> _WHAT IS REQUIRED_:
In the entries below, count every line containing "root". Return the number and nothing else.

> _PROVIDED RECORDS_:
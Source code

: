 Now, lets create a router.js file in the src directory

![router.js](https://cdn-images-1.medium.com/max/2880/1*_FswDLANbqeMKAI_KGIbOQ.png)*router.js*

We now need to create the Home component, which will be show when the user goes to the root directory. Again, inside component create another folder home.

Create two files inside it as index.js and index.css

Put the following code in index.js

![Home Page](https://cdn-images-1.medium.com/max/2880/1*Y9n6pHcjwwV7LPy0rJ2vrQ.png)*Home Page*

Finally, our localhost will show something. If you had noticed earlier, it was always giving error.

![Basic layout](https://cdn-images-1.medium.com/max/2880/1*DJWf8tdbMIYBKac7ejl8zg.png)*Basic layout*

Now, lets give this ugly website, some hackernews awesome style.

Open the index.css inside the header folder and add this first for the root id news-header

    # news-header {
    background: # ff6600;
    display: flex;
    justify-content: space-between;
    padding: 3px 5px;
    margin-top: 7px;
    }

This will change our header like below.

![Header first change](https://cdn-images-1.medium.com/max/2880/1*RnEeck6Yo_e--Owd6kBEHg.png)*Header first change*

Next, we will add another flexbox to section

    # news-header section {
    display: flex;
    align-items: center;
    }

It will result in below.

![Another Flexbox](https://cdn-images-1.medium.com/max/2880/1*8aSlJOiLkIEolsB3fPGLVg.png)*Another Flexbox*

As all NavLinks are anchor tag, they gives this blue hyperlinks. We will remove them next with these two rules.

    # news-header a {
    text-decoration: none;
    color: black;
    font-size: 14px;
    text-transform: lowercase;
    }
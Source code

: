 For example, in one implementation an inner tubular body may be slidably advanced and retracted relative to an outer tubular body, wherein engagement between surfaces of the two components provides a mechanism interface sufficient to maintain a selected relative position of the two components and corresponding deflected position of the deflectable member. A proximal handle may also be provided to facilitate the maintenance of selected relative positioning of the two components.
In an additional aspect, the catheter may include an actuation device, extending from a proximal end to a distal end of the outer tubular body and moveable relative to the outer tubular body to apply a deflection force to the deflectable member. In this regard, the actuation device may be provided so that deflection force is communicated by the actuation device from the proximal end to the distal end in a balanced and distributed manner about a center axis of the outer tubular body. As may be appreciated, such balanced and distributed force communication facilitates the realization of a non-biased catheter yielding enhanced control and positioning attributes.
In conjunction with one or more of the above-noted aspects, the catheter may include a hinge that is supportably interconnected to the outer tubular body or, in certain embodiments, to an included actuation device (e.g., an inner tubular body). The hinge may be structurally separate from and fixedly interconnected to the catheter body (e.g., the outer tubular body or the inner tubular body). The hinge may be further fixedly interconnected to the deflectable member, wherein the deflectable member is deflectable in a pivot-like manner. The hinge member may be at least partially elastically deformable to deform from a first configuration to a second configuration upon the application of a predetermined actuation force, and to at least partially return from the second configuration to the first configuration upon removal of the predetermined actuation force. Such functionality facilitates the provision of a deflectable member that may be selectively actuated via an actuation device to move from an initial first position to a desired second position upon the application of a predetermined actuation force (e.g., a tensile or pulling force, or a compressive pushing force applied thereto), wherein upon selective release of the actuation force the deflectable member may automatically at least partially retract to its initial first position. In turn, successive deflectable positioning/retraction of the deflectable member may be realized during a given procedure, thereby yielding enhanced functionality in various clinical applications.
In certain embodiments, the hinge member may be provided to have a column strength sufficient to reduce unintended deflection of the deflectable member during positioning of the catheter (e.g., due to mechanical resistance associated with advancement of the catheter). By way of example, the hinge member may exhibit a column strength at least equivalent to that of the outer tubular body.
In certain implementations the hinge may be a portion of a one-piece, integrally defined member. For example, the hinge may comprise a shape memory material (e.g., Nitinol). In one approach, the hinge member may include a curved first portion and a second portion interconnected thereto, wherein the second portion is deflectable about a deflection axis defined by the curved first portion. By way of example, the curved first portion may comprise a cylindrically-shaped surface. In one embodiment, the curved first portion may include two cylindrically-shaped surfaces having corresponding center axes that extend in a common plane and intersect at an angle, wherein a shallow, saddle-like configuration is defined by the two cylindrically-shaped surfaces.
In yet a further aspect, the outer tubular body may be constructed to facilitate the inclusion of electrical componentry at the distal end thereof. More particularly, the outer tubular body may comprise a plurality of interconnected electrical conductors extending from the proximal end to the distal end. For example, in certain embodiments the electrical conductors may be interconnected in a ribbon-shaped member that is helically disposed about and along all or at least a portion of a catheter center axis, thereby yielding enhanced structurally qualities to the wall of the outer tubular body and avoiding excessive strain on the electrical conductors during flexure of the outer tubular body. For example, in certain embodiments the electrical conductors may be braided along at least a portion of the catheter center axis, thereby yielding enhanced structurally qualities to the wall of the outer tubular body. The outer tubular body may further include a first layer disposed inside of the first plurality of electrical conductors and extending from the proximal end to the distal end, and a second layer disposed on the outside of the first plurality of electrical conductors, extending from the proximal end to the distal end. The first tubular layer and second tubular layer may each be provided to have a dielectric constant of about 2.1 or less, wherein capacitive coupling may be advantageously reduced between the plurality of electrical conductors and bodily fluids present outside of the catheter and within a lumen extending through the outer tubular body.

> _ANSWER BELOW_:
2